Comic art isn't likely what first comes to mind when one thinks about Native-American visual art and storytelling, and yet many contemporary native artists use the medium to articulate their views on politics, identity and culture.

This past summer, bold and colorful works by 20 artists were represented in "Comic Art Indigene," an exhibition organized by the Museum of Indian Arts and Culture/Laboratory of Sante Fe, New Mexico. The show was on view for the first time in New England at the Mashantucket Pequot Museum & Research Center. The fascinating exhibit spanned past and present by including photographs of rock art, ledger art and ceramics with present-day comic and illustrative art. The museum localized the exhibit with work by artists from southeastern Connecticut.

-Amy J. Barry

"DINOTOPIA: Art, Science, and Imagination" at the Lyman Allyn Art Museum, New London

This Lyman Allyn show, which is on view through Feb. 2, examines the artwork of James Gurney, who is the author and illustrator of the famous series of "Dinotopia" books about an island where dinosaurs live in peace with humans. While the intricate paintings were fascinating to see, it was interesting, too, to learn about Gurney's process. He is all about using reality as the basis for his fantasy. He travelled to the Grand Canyon, for instance, before he created Dinotopia's Canyon City.
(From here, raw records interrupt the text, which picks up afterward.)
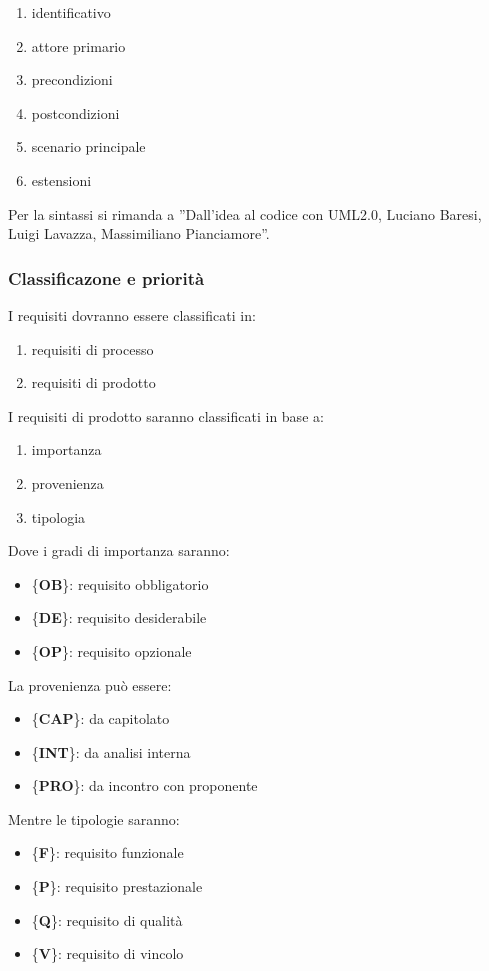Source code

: {{{			\begin{enumerate}
				\item identificativo
				\item attore primario
				\item precondizioni
				\item postcondizioni
				\item scenario principale
				\item estensioni
			\end{enumerate}
			Per la sintassi si rimanda a ”Dall’idea al codice con UML2.0, Luciano Baresi, Luigi Lavazza, Massimiliano Pianciamore”.
			}
			\subsubsection{Classificazone e priorit\`{a}}{
				I requisiti dovranno essere classificati in:
				\begin{enumerate}
					\item requisiti di processo
					\item requisiti di prodotto
				\end{enumerate}
				I requisiti di prodotto saranno classificati in base a:
				\begin{enumerate}
					\item importanza
					\item provenienza
					\item tipologia
				\end{enumerate}
				Dove i gradi di importanza saranno:
				\begin{itemize}
						\item \{\textbf{OB}\}: requisito obbligatorio
						\item \{\textbf{DE}\}: requisito desiderabile
						\item \{\textbf{OP}\}: requisito opzionale
				\end{itemize}
				La provenienza pu\`{o} essere:
				\begin{itemize}
					\item \{\textbf{CAP}\}: da capitolato
					\item \{\textbf{INT}\}: da analisi interna
					\item \{\textbf{PRO}\}: da incontro con proponente
				\end{itemize}
				Mentre le tipologie saranno:
				\begin{itemize}
					\item \{\textbf{F}\}: requisito funzionale
					\item \{\textbf{P}\}: requisito prestazionale
					\item \{\textbf{Q}\}: requisito di qualit\`{a}
					\item \{\textbf{V}\}: requisito di vincolo
				\end{itemize}
			}
}}
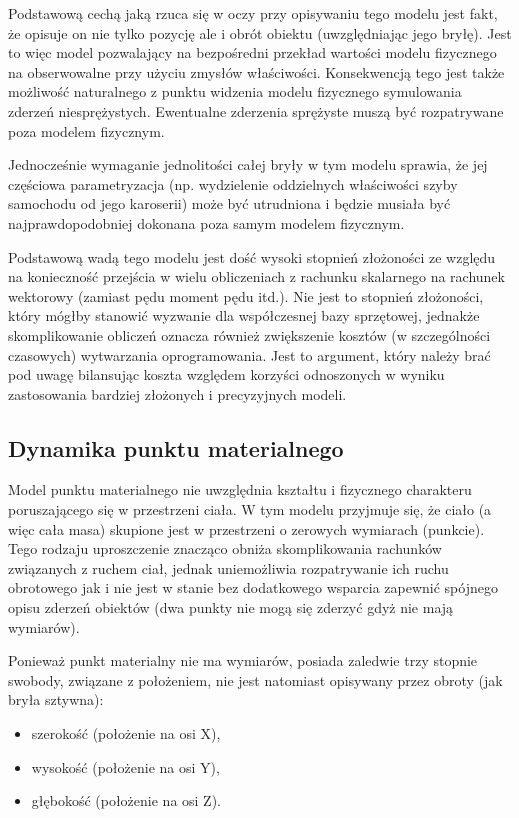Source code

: \par{
Podstawową cechą jaką rzuca się w oczy przy opisywaniu tego modelu jest fakt, że opisuje on nie tylko pozycję ale i obrót obiektu (uwzględniając jego bryłę). Jest to więc model pozwalający na bezpośredni przekład wartości modelu fizycznego na obserwowalne przy użyciu zmysłów właściwości. Konsekwencją tego jest także możliwość naturalnego z punktu widzenia modelu fizycznego symulowania zderzeń niesprężystych. Ewentualne zderzenia sprężyste muszą być rozpatrywane poza  modelem fizycznym.
}
\par{
Jednocześnie wymaganie jednolitości całej bryły w tym modelu sprawia, że jej częściowa parametryzacja (np. wydzielenie oddzielnych właściwości szyby samochodu od jego karoserii) może być utrudniona i będzie musiała być najprawdopodobniej dokonana poza samym modelem fizycznym.
}
\par{
Podstawową wadą tego modelu jest dość wysoki stopnień złożoności ze względu na konieczność przejścia w wielu obliczeniach z rachunku skalarnego na rachunek wektorowy (zamiast pędu moment pędu itd.). Nie jest to stopnień złożoności, który mógłby stanowić wyzwanie dla współczesnej bazy sprzętowej, jednakże skomplikowanie obliczeń oznacza również zwiększenie kosztów (w szczególności czasowych) wytwarzania oprogramowania. Jest to argument, który należy brać pod uwagę bilansując koszta względem korzyści odnoszonych w wyniku zastosowania bardziej złożonych i precyzyjnych modeli.
}

\subsection{Dynamika punktu materialnego}
\par{
Model punktu materialnego nie uwzględnia kształtu i fizycznego charakteru poruszającego się w przestrzeni ciała. W tym modelu przyjmuje się, że ciało (a więc cała masa) skupione jest w przestrzeni o zerowych wymiarach (punkcie). Tego rodzaju uproszczenie znacząco obniża skomplikowania rachunków związanych z ruchem ciał, jednak uniemożliwia rozpatrywanie ich ruchu obrotowego jak i nie jest w stanie bez dodatkowego wsparcia zapewnić spójnego opisu zderzeń obiektów (dwa punkty nie mogą się zderzyć gdyż nie mają wymiarów).
}

\par{
Ponieważ punkt materialny nie ma wymiarów, posiada zaledwie trzy stopnie swobody, związane z położeniem, nie jest natomiast opisywany przez obroty (jak bryła sztywna):
\begin{itemize}
\item szerokość (położenie na osi X),
\item wysokość (położenie na osi Y),
\item głębokość (położenie na osi Z).
\end{itemize}
}

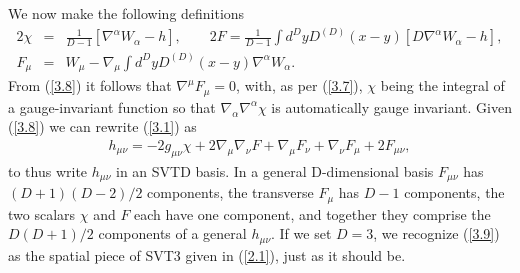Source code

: We now make the following definitions
%
\begin{eqnarray}
2\chi&=&\frac{1}{D-1}[\nabla^{\alpha}W_{\alpha}-h],\quad 
\quad 2F=\frac{1}{D-1}\int d^DyD^{(D)}(x-y)[D\nabla^{\alpha}W_{\alpha}-h],
\nonumber\\
F_{\mu}&=&W_{\mu}-\nabla_{\mu}\int d^DyD^{(D)}(x-y)\nabla^{\alpha}W_{\alpha}.
\label{3.8}
\end{eqnarray}
%
From (\ref{3.8})  it follows that  $\nabla^{\mu}F_{\mu}=0$, with, as per (\ref{3.7}),  $\chi$ being the integral of a gauge-invariant function so that $\nabla_{\alpha}\nabla^{\alpha}\chi$ is automatically gauge invariant. Given (\ref{3.8}) we can rewrite (\ref{3.1}) as 
%
\begin{eqnarray}
h_{\mu\nu}=-2g_{\mu\nu}\chi+2\nabla_{\mu}\nabla_{\nu}F
+ \nabla_{\mu}F_{\nu}+\nabla_{\nu}F_{\mu}+2F_{\mu\nu},
\label{3.9}
\end{eqnarray}
%
to thus write $h_{\mu\nu}$ in an SVTD  basis. In a general D-dimensional basis $F_{\mu\nu}$ has $(D+1)(D-2)/2$ components, the transverse $F_{\mu}$ has $D-1$ components, the two scalars $\chi$ and $F$ each have one component, and together they comprise the $D(D+1)/2$ components of a general $h_{\mu\nu}$. If we set $D=3$, we recognize (\ref{3.9}) as the spatial piece of SVT3 given in (\ref{2.1}), just as it should be.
He builds models of buildings and creatures, too (some of which are included in this exhibition), so he can illustrate them all with a strong, accurate sense of three-dimensionality.

- Kristina Dorsey

Poetry of the Wild collaborative art project in downtown New London

As flowers bloomed in early spring in and around New London, so did poetry and visual art, as a result of Poetry of the Wild, a project conceived by Ana Flores, an ecological designer and sculptor. Placed throughout the city-from the public library to public parks-poems were displayed inside boxes made by local artists, fabricated of recycled materials. Included were journals for the public to write their responses to the work and the site.

Flores successfully accomplished her mission, which she said was "to find a way to use the arts to connect people to their landscape."

Suzanne Bartels, director of library and information services at Mitchell College, which participated in the project, may have summed it up best: "It's like blogging in nature; natural social networking."

Poetry of the Wild will culminate in two final showings in 2013 in Groton and Mystic. Information to come at www.mysticarts.org

-Amy J. Barry

Renovations at the Slater Memorial Museum, Norwich

If you haven't seen the new Slater, go. The museum underwent a huge transformation during a year-and-a-half renovation project, and the results are dazzling.